Task details —
Repeat the data word for word and skip the pictures.

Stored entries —

:::

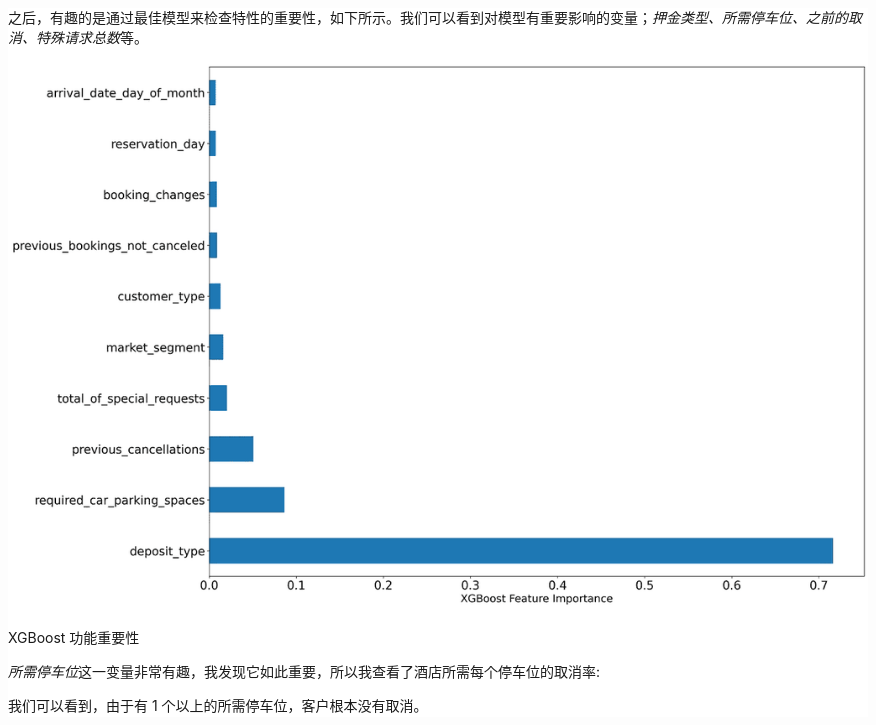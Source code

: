 之后，有趣的是通过最佳模型来检查特性的重要性，如下所示。我们可以看到对模型有重要影响的变量；*押金类型、所需停车位、之前的取消、特殊请求总数*等。

![](img/c9156b9cec58ceb21a7a7f7ce2c0bd6b.png)

XGBoost 功能重要性

*所需停车位*这一变量非常有趣，我发现它如此重要，所以我查看了酒店所需每个停车位的取消率:

我们可以看到，由于有 1 个以上的所需停车位，客户根本没有取消。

:::

Task response —
Source code

: 之后，有趣的是通过最佳模型来检查特性的重要性，如下所示。我们可以看到对模型有重要影响的变量；*押金类型、所需停车位、之前的取消、特殊请求总数*等。

![](img/c9156b9cec58ceb21a7a7f7ce2c0bd6b.png)

XGBoost 功能重要性

*所需停车位*这一变量非常有趣，我发现它如此重要，所以我查看了酒店所需每个停车位的取消率:

我们可以看到，由于有 1 个以上的所需停车位，客户根本没有取消。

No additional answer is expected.